(第44号)固定資産税と相続税の宅地評価方法の違い(3)(「貸家建付地・貸宅地」)

 
(投稿・令和2年-見直し・令和6年7月)

 今号は「貸家建付地・貸宅地」の場合についてです。

貸家建付地と貸宅地とは

 貸家建付地とは、例えば自分の持っている土地に賃貸アパートを建て、その家屋(部屋)を他に貸している場合の、その土地のことをいいます。

 一方、貸宅地とは、借地権など土地の上に存する権利の目的となっている土地をいいます。

<貸家建付地と貸宅地の違い>

 なお、自分自身が土地を使用している場合の評価額を自用地としての価額といいます。

 この貸家建付地と貸宅地の相続税評価は「財産評価基本通達」(略して「評基通」)で評価方法が決められていますが、固定資産税は、土地の上に自分の家屋があっても、また他に貸していて(他人の家屋があって)も、土地はその土地の更地状態(自用地としての価額)で評価し課税されます。

固定資産税の貸家建付地・貸宅地

固定資産税は自用地評価

 固定資産税は土地、家屋、償却資産の3種類からなりますが、それぞれの所有者に課税されます。仮に土地の上に、自分がアパートを建設して賃貸に供している場合や、借地権を設定して貸し付けている場合でも、土地、家屋はそれぞれの所有者に課税されます。

 その場合、所有者は自分の土地を自由に使えないことになりますが、固定資産税の評価は自用地としての評価になります。

貸家建付地・貸宅地と賃料

(1)貸家建付地の場合
 自分の土地にアパートを建てて、賃貸に供している場合は、通常は土地・家屋ともに自己所有ですので、自分に土地・家屋が課税されます。

 土地所有者(=家屋所有者)はアパートの賃借人から賃料を得ることになりますが、このアパートの賃料は、借り主の必要経費の中に家屋の固定資産税も含めて計算されるのが一般的です。

(2)貸宅地(借地権)の場合
 自分の土地を他に貸して(借地)いる場合の土地は所有者に自用地として課税され、土地の上の家屋はその所有者に課税されます。

 土地所有者は借地人から賃料(借地料等)を得ることになりますが、自由に使用・処分をすることができません。

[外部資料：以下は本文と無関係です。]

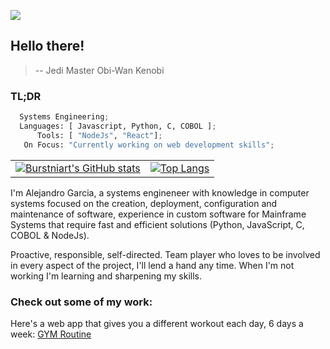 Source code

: 
![](https://komarev.com/ghpvc/?username=Burstniart&color=brightgreen&style=for-the-badge)

## Hello there! 

>-- Jedi Master Obi-Wan Kenobi

### TL;DR
```py
  Systems Engineering;
  Languages: [ Javascript, Python, C, COBOL ];
      Tools: [ "NodeJs", "React"];
   On Focus: "Currently working on web development skills";
```
|   |  |
| ----------- | ----------- |
|  [![Burstniart's GitHub stats](https://github-readme-stats.vercel.app/api?username=Burstniart&count_private=true&show_icons=true&theme=radical)](https://github.com/Burstniart/github-readme-stats)     |  [![Top Langs](https://github-readme-stats.vercel.app/api/top-langs/?username=Burstniart&layout=compact&theme=radical)](https://github.com/Burstniart/github-readme-stats)      |

I'm Alejandro Garcia, a systems engineneer with knowledge in computer systems focused on the creation, deployment, configuration and maintenance of software, experience in custom software for Mainframe Systems that require fast and efficient solutions (Python, JavaScript, C, COBOL & NodeJs).

Proactive, responsible, self-directed.
Team player who loves to be involved in every aspect of the project, I'll lend a hand any time.
When I'm not working I'm learning and sharpening my skills.

### Check out some of my work:
Here's a web app that gives you a different workout each day, 6 days a week:
[GYM Routine](https://github.com/Burstniart/Gym-Routine)
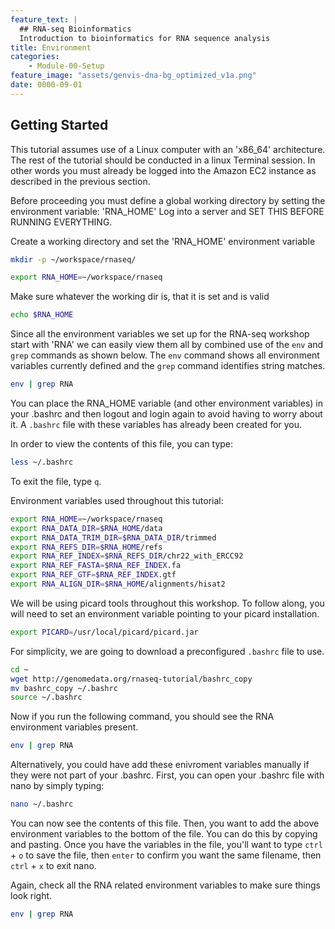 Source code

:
 ```yaml
---
feature_text: |
  ## RNA-seq Bioinformatics
  Introduction to bioinformatics for RNA sequence analysis
title: Environment
categories:
    - Module-00-Setup
feature_image: "assets/genvis-dna-bg_optimized_v1a.png"
date: 0000-09-01
---
```


## Getting Started

This tutorial assumes use of a Linux computer with an 'x86_64' architecture. The rest of the tutorial should be conducted in a linux Terminal session. In other words you must already be logged into the Amazon EC2 instance as described in the previous section.

Before proceeding you must define a global working directory by setting the environment variable: 'RNA_HOME'
Log into a server and SET THIS BEFORE RUNNING EVERYTHING.

Create a working directory and set the 'RNA_HOME' environment variable

```bash
mkdir -p ~/workspace/rnaseq/

export RNA_HOME=~/workspace/rnaseq
```

Make sure whatever the working dir is, that it is set and is valid

```bash
echo $RNA_HOME
```

Since all the environment variables we set up for the RNA-seq workshop start with 'RNA' we can easily view them all by combined use of the `env` and `grep` commands as shown below. The `env` command shows all environment variables currently defined and the `grep` command identifies string matches.

```bash
env | grep RNA
```

You can place the RNA_HOME variable (and other environment variables) in your .bashrc and then logout and login again to avoid having to worry about it. A `.bashrc` file with these variables has already been created for you.

In order to view the contents of this file, you can type:

```bash
less ~/.bashrc
```

To exit the file, type `q`.

Environment variables used throughout this tutorial:

```bash
export RNA_HOME=~/workspace/rnaseq
export RNA_DATA_DIR=$RNA_HOME/data
export RNA_DATA_TRIM_DIR=$RNA_DATA_DIR/trimmed
export RNA_REFS_DIR=$RNA_HOME/refs
export RNA_REF_INDEX=$RNA_REFS_DIR/chr22_with_ERCC92
export RNA_REF_FASTA=$RNA_REF_INDEX.fa
export RNA_REF_GTF=$RNA_REF_INDEX.gtf
export RNA_ALIGN_DIR=$RNA_HOME/alignments/hisat2
```

We will be using picard tools throughout this workshop. To follow along, you will need to set an environment variable pointing to your picard installation.

```bash
export PICARD=/usr/local/picard/picard.jar
```

For simplicity, we are going to download a preconfigured `.bashrc` file to use.

```bash
cd ~
wget http://genomedata.org/rnaseq-tutorial/bashrc_copy
mv bashrc_copy ~/.bashrc
source ~/.bashrc
```

Now if you run the following command, you should see the RNA environment variables present.

```bash
env | grep RNA
```

Alternatively, you could have add these enivroment variables manually if they were not part of your .bashrc. First, you can open your .bashrc file with nano by simply typing:

```bash
nano ~/.bashrc
```

You can now see the contents of this file. Then, you want to add the above environment variables to the bottom of the file. You can do this by copying and pasting. Once you have the variables in the file, you'll want to type `ctrl` + `o` to save the file, then `enter` to confirm you want the same filename, then `ctrl` + `x` to exit nano.

Again, check all the RNA related environment variables to make sure things look right.

```bash
env | grep RNA
```
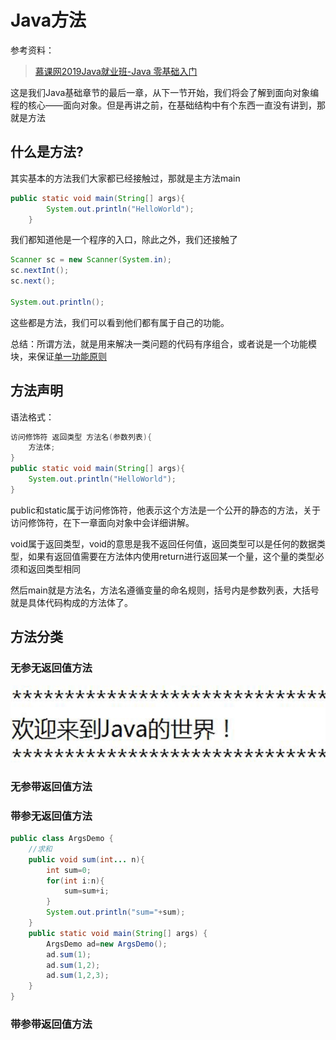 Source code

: # Java方法

参考资料：

> [慕课网2019Java就业班-Java 零基础入门](https://class.imooc.com/sc/64)

这是我们Java基础章节的最后一章，从下一节开始，我们将会了解到面向对象编程的核心——面向对象。但是再讲之前，在基础结构中有个东西一直没有讲到，那就是方法

## 什么是方法?

其实基本的方法我们大家都已经接触过，那就是主方法main

```java
public static void main(String[] args){
		System.out.println("HelloWorld");
	}
```

我们都知道他是一个程序的入口，除此之外，我们还接触了

```java
Scanner sc = new Scanner(System.in);
sc.nextInt();
sc.next();

System.out.println();
```

这些都是方法，我们可以看到他们都有属于自己的功能。

总结：所谓方法，就是用来解决一类问题的代码有序组合，或者说是一个功能模块，来保证[单一功能原则](https://baike.baidu.com/item/%E5%8D%95%E4%B8%80%E5%8A%9F%E8%83%BD%E5%8E%9F%E5%88%99/22718063)

## 方法声明

语法格式：

```java
访问修饰符 返回类型 方法名(参数列表){
	方法体;
}
public static void main(String[] args){
	System.out.println("HelloWorld");
}
```

public和static属于访问修饰符，他表示这个方法是一个公开的静态的方法，关于访问修饰符，在下一章面向对象中会详细讲解。

void属于返回类型，void的意思是我不返回任何值，返回类型可以是任何的数据类型，如果有返回值需要在方法体内使用return进行返回某一个量，这个量的类型必须和返回类型相同

然后main就是方法名，方法名遵循变量的命名规则，括号内是参数列表，大括号就是具体代码构成的方法体了。

## 方法分类

### 无参无返回值方法

![image-20200220154927210](JavaMethod.assets/image-20200220154927210.png)

### 无参带返回值方法

### 带参无返回值方法

```java
public class ArgsDemo {
	//求和
	public void sum(int... n){
		int sum=0;
		for(int i:n){
			sum=sum+i;
		}
		System.out.println("sum="+sum);
	}
	public static void main(String[] args) {
		ArgsDemo ad=new ArgsDemo();
		ad.sum(1);
		ad.sum(1,2);
		ad.sum(1,2,3);
	}
}
```



### 带参带返回值方法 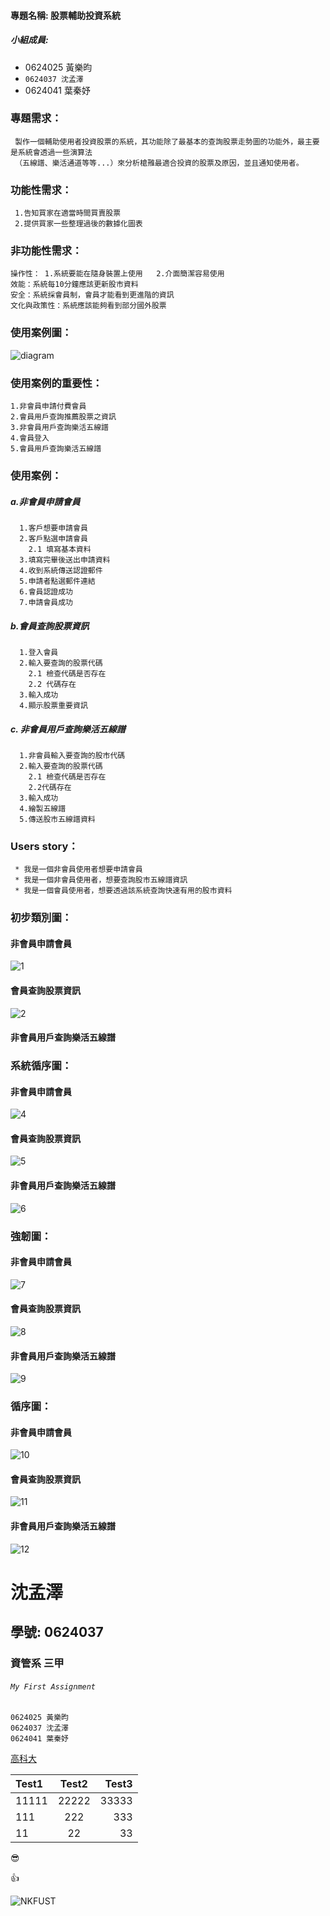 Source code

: 
#### 專題名稱: 股票輔助投資系統

##### 小組成員:

* 0624025 黃樂昀
* `0624037 沈孟澤`
* 0624041 葉秦妤
 

### 專題需求：
     製作一個輔助使用者投資股票的系統，其功能除了最基本的查詢股票走勢圖的功能外，最主要是系統會透過一些演算法
     （五線譜、樂活通道等等...）來分析槍雃最適合投資的股票及原因，並且通知使用者。
### 功能性需求：
     1.告知買家在適當時間買賣股票
     2.提供買家一些整理過後的數據化圖表
### 非功能性需求：
    操作性： 1.系統要能在隨身裝置上使用   2.介面簡潔容易使用
    效能：系統每10分鐘應該更新股市資料
    安全：系統採會員制，會員才能看到更進階的資訊
    文化與政策性：系統應該能夠看到部分國外股票
    
### 使用案例圖：
![diagram](案例圖.jpg)

### 使用案例的重要性：
    1.非會員申請付費會員
    2.會員用戶查詢推薦股票之資訊
    3.非會員用戶查詢樂活五線譜
    4.會員登入
    5.會員用戶查詢樂活五線譜
### 使用案例：    
##### a.非會員申請會員
      1.客戶想要申請會員
      2.客戶點選申請會員
        2.1 填寫基本資料
      3.填寫完畢後送出申請資料
      4.收到系統傳送認證郵件
      5.申請者點選郵件連結
      6.會員認證成功
      7.申請會員成功
      
##### b.會員查詢股票資訊
      1.登入會員
      2.輸入要查詢的股票代碼
        2.1 檢查代碼是否存在
        2.2 代碼存在
      3.輸入成功
      4.顯示股票重要資訊
##### c. 非會員用戶查詢樂活五線譜
      1.非會員輸入要查詢的股市代碼
      2.輸入要查詢的股票代碼
        2.1 檢查代碼是否存在
        2.2代碼存在
      3.輸入成功
      4.繪製五線譜
      5.傳送股市五線譜資料
### Users story：
     * 我是一個非會員使用者想要申請會員
     * 我是一個非會員使用者，想要查詢股市五線譜資訊
     * 我是一個會員使用者，想要透過該系統查詢快速有用的股市資料

### 初步類別圖：
#### 非會員申請會員
![1](非會員類別.jpg)

#### 會員查詢股票資訊
![2](會員類別.jpg)
#### 非會員用戶查詢樂活五線譜


### 系統循序圖：
#### 非會員申請會員
![4](非會員系統循序圖.jpg.jpg)
#### 會員查詢股票資訊
![5](會員系統循序圖.jpg)
#### 非會員用戶查詢樂活五線譜
![6](非會員用戶查詢系統圖.jpg)


### 強韌圖：
#### 非會員申請會員
![7](非會員申請強韌圖.jpg)
#### 會員查詢股票資訊
![8](會員查詢強韌圖.jpg)
#### 非會員用戶查詢樂活五線譜
![9](非會員查詢強韌圖.jpg)

### 循序圖：
#### 非會員申請會員
![10](非會員循序圖.jpg)
#### 會員查詢股票資訊
![11](會員查詢系統圖.jpg)
#### 非會員用戶查詢樂活五線譜
![12](非會員查詢系統圖.jpg)

# 沈孟澤

## 學號: 0624037

### 資管系 三甲
###### `My First Assignment`

```
0624025 黃樂昀
0624037 沈孟澤
0624041 葉秦妤
```

[高科大](https://www.nkust.edu.tw/)


| Test1 | Test2 | Test3 |
|:------|:-----:|------:|
| 11111 | 22222 | 33333 |
| 111 | 222 | 333 |
| 11 | 22 | 33 |


:sunglasses:

:thumbsup:

![NKFUST](nkfust.jpg "第一科大")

固定資産税の場合は、それでも土地は自用地として評価されます。

 しかし、土地所有者は借地人から賃料(地代)を得ることによって、自分が支払う土地の固定資産税額を補うことになります。

相続税評価の貸家建付地

貸家建付地の評価方法

 貸家建付地の相続税評価は、次の計算によります。
・貸家建付地の評価額 = 自用地としての価額×(1-借地権割合×借家権割合×賃貸割合)

評価額の求め方

・借地権割合……路線価方式の場合は、路線価図にA~Gの記号で、また倍率方式の場合は、評価倍率表に割合で表示されています。

<路線価地域の借地権割合>

・借家権割合……各国税局ごとに定められており、東京国税局管内については、30%とされています。
・賃貸割合……賃貸されている各独立部分の床面積÷当該家屋の各独立部分の床面積の合計(通常は、100/100で構いません)。

相続税評価の貸宅地

貸宅地の評価方法

 貸宅地(借地権の目的となっている宅地)の相続税評価は、次の計算によります。
・貸宅地の評価額=自用地としての価額(1-借地権割合)

評価額の求め方

・借地権の取引慣行がないと認められる地域にある借地権の目的となっている借地権割合は20%とします。

・貸宅地には、上記の「借地権の目的となっている宅地」以外に「定期借地権等の目的となっている宅地」「地上権の目的となっている宅地」「区分地上権の目的となっている宅地」等がありますが、計算方法も異なります。